The omissions are perhaps the most glaring thing about this book.
An End to Evil contains a lengthier discussion of ancient CIA disputes over the calculation of the Soviet Gross National Product in the 1970s and 1980s than it does of Israeli policies in the occupied territories. The authors’ brief passing references to Israeli policies are like the cop on South Park who is always telling people, “There’s nothing to see here folks, just move along…. Nothing to see here….” Throughout the book, Israel is the supremely virtuous innocent bystander. Yet it is impossible to understand the supposed “need” for the United States to launch wars to reform Islam without examining the Middle East conflict.
Frum and Perle effectively declare that Israeli military and occupation policies are irrelevant to Arab and Muslim rage:
The greatest — indeed, the sole — obstacle to peace is the feeling among many people in the Arab and Muslim world that anything that was once theirs can never legitimately be anybody else’s.
Israelis on the front line of terrorist attacks take a profoundly different view. Nahum Barnea, chief columnist of Yedioth Ahronoth, Israel’s largest circulation newspaper, observes,
Anyone who says that there is no connection between our presence, settlement-wise and militarily, in the territories and the insane dimensions to which Palestinian hatred has grown, is lying to his people.
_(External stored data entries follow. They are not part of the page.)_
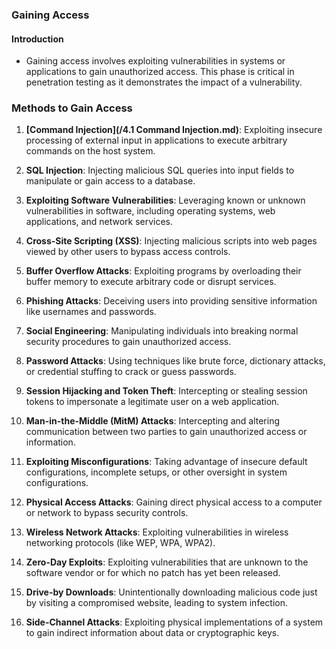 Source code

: ### Gaining Access

#### Introduction
- Gaining access involves exploiting vulnerabilities in systems or applications to gain unauthorized access. This phase is critical in penetration testing as it demonstrates the impact of a vulnerability.


### Methods to Gain Access

1. **[Command Injection](/4.1 Command Injection.md)**: Exploiting insecure processing of external input in applications to execute arbitrary commands on the host system.

2. **SQL Injection**: Injecting malicious SQL queries into input fields to manipulate or gain access to a database.

3. **Exploiting Software Vulnerabilities**: Leveraging known or unknown vulnerabilities in software, including operating systems, web applications, and network services.

4. **Cross-Site Scripting (XSS)**: Injecting malicious scripts into web pages viewed by other users to bypass access controls.

5. **Buffer Overflow Attacks**: Exploiting programs by overloading their buffer memory to execute arbitrary code or disrupt services.

6. **Phishing Attacks**: Deceiving users into providing sensitive information like usernames and passwords.

7. **Social Engineering**: Manipulating individuals into breaking normal security procedures to gain unauthorized access.

8. **Password Attacks**: Using techniques like brute force, dictionary attacks, or credential stuffing to crack or guess passwords.

9. **Session Hijacking and Token Theft**: Intercepting or stealing session tokens to impersonate a legitimate user on a web application.

10. **Man-in-the-Middle (MitM) Attacks**: Intercepting and altering communication between two parties to gain unauthorized access or information.

11. **Exploiting Misconfigurations**: Taking advantage of insecure default configurations, incomplete setups, or other oversight in system configurations.

12. **Physical Access Attacks**: Gaining direct physical access to a computer or network to bypass security controls.

13. **Wireless Network Attacks**: Exploiting vulnerabilities in wireless networking protocols (like WEP, WPA, WPA2).

14. **Zero-Day Exploits**: Exploiting vulnerabilities that are unknown to the software vendor or for which no patch has yet been released.

15. **Drive-by Downloads**: Unintentionally downloading malicious code just by visiting a compromised website, leading to system infection.

16. **Side-Channel Attacks**: Exploiting physical implementations of a system to gain indirect information about data or cryptographic keys.
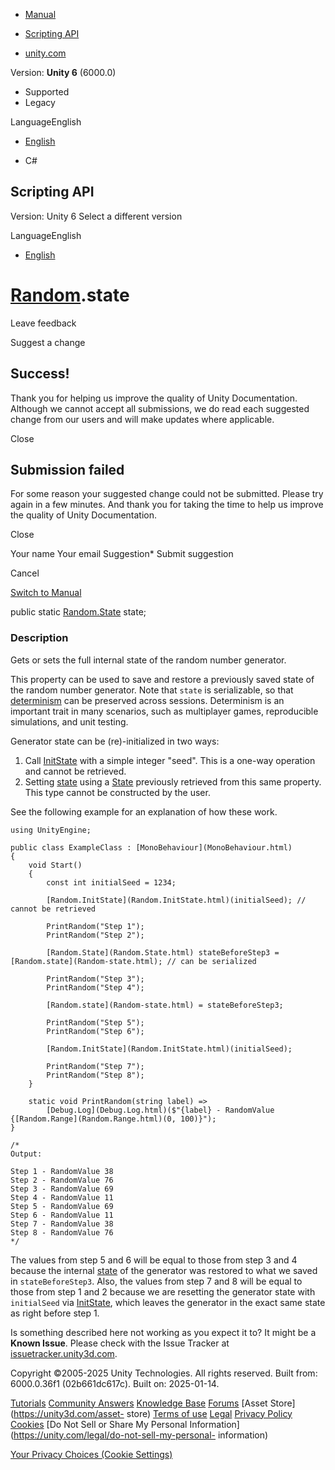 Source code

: [ ]()

  * [Manual](../Manual/index.html)
  * [Scripting API](../ScriptReference/index.html)

  * [unity.com](https://unity.com/)

Version: **Unity 6** (6000.0)

  * Supported
  * Legacy

LanguageEnglish

  * [English]()

  * C#

[ ](https://docs.unity3d.com)

## Scripting API

Version: Unity 6 Select a different version

LanguageEnglish

  * [English]()

#  [Random](Random.html).state

Leave feedback

Suggest a change

## Success!

Thank you for helping us improve the quality of Unity Documentation. Although
we cannot accept all submissions, we do read each suggested change from our
users and will make updates where applicable.

Close

## Submission failed

For some reason your suggested change could not be submitted. Please <a>try
again</a> in a few minutes. And thank you for taking the time to help us
improve the quality of Unity Documentation.

Close

Your name Your email Suggestion* Submit suggestion

Cancel

[Switch to Manual](../Manual/class-random.html "Go to Random Component in the
Manual")

public static [Random.State](Random.State.html) state;

### Description

Gets or sets the full internal state of the random number generator.

This property can be used to save and restore a previously saved state of the
random number generator. Note that `state` is serializable, so that
[determinism](https://en.wikipedia.org/wiki/Deterministic_algorithm) can be
preserved across sessions. Determinism is an important trait in many
scenarios, such as multiplayer games, reproducible simulations, and unit
testing.  
  
Generator state can be (re)-initialized in two ways:  

  1. Call [InitState](Random.InitState.html) with a simple integer "seed". This is a one-way operation and cannot be retrieved.
  2. Setting [state](Random-state.html) using a [State](Random.State.html) previously retrieved from this same property. This type cannot be constructed by the user.

See the following example for an explanation of how these work.

    
    
    using UnityEngine;  
      
    public class ExampleClass : [MonoBehaviour](MonoBehaviour.html)
    {
        void Start()
        {
            const int initialSeed = 1234;  
      
            [Random.InitState](Random.InitState.html)(initialSeed); // cannot be retrieved  
      
            PrintRandom("Step 1");
            PrintRandom("Step 2");  
      
            [Random.State](Random.State.html) stateBeforeStep3 = [Random.state](Random-state.html); // can be serialized  
      
            PrintRandom("Step 3");
            PrintRandom("Step 4");  
      
            [Random.state](Random-state.html) = stateBeforeStep3;  
      
            PrintRandom("Step 5");
            PrintRandom("Step 6");  
      
            [Random.InitState](Random.InitState.html)(initialSeed);  
      
            PrintRandom("Step 7");
            PrintRandom("Step 8");
        }  
      
        static void PrintRandom(string label) =>
            [Debug.Log](Debug.Log.html)($"{label} - RandomValue {[Random.Range](Random.Range.html)(0, 100)}");
    }  
      
    /*
    Output:  
      
    Step 1 - RandomValue 38
    Step 2 - RandomValue 76
    Step 3 - RandomValue 69
    Step 4 - RandomValue 11
    Step 5 - RandomValue 69
    Step 6 - RandomValue 11
    Step 7 - RandomValue 38
    Step 8 - RandomValue 76
    */
    

The values from step 5 and 6 will be equal to those from step 3 and 4 because
the internal [state](Random-state.html) of the generator was restored to what
we saved in `stateBeforeStep3`. Also, the values from step 7 and 8 will be
equal to those from step 1 and 2 because we are resetting the generator state
with `initialSeed` via [InitState](Random.InitState.html), which leaves the
generator in the exact same state as right before step 1.

Is something described here not working as you expect it to? It might be a
**Known Issue**. Please check with the Issue Tracker at
[issuetracker.unity3d.com](https://issuetracker.unity3d.com).

Copyright ©2005-2025 Unity Technologies. All rights reserved. Built from:
6000.0.36f1 (02b661dc617c). Built on: 2025-01-14.

[Tutorials](https://unity3d.com/learn) [Community
Answers](https://answers.unity3d.com) [Knowledge
Base](https://support.unity3d.com/hc/en-us)
[Forums](https://forum.unity3d.com) [Asset Store](https://unity3d.com/asset-
store) [Terms of use](https://docs.unity3d.com/Manual/TermsOfUse.html)
[Legal](https://unity.com/legal) [Privacy
Policy](https://unity.com/legal/privacy-policy)
[Cookies](https://unity.com/legal/cookie-policy) [Do Not Sell or Share My
Personal Information](https://unity.com/legal/do-not-sell-my-personal-
information)

[Your Privacy Choices (Cookie Settings)](javascript:void\(0\);)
Since the start of the second Intifada in September 2000, Palestinians have killed more than 700 Israelis while Israelis have killed more than 2,000 Palestinians. Frum and Perle exonerate the Israeli government for any and all killings of Palestinian civilians: “Palestinian terrorists — aware of the unusual global interest in their cause — have specialized in maximizing the exposure of civilians to Israeli retaliation.” That throwaway line is supposed to deter any inquiries about Israeli curfew policies that have resulted in the killings of many Palestinians guilty of nothing more than leaving their homes at the wrong time; about the Israeli Air Force “assassination bombings” that have intentionally killed scores of innocent Palestinians in order to try to take down Hamas functionaries; about the killings that have occurred in home demolitions (the Israeli government has destroyed the homes of more than 12,000 Palestinians in the last three years), et cetera. Frum and Perle implicitly rely on the theory of “collective guilt” to justify all such policies: Because some Palestinians have carried out murderous suicide bombings against Israelis, all Palestinians become fair game for Israeli retaliation.
A Palestianian state
Frum and Perle save their greatest contempt for proposals to create an independent Palestinian state. The authors ask, “Why should the United States do that? What’s in it for Americans?” That is a superb standard — one that should be used to evaluate the entire U.S. Middle Eastern policy. Since 1973, the United States has given Israel $240 billion in aid (in 2001 dollars), according to an analysis prepared for the U.S. Army War College by economist Thomas Stauffer. Osama bin Laden specified U.S. support of Israel as a key reason for al-Qaeda’s hostility.
After rattling off a long list of conditions for creation of a “disarmed Palestinian ministate,” Frum and Perle insist that such a ministate be “under the leadership of a president untainted by extremism.” This would be a novelty in that part of the world. What about Ariel Sharon — a leader who has been involved with carnage and massacres for over half a century? Israeli historian Benny Morris’s Israel’s Border Wars, 1949–1956 (Oxford University Press) details how an Israeli commando unit under Sharon’s command slaughtered 69 Arab villagers in 1953. Sharon was forced to resign as defense minister after he was harshly criticized by an Israeli government commission in a report on the 1982 massacres by Israeli proxies (Lebanese Christian militiamen armed and aided by the IDF) at the Sabra and Shatila refugee camps that left more than 700 dead (mostly women and children).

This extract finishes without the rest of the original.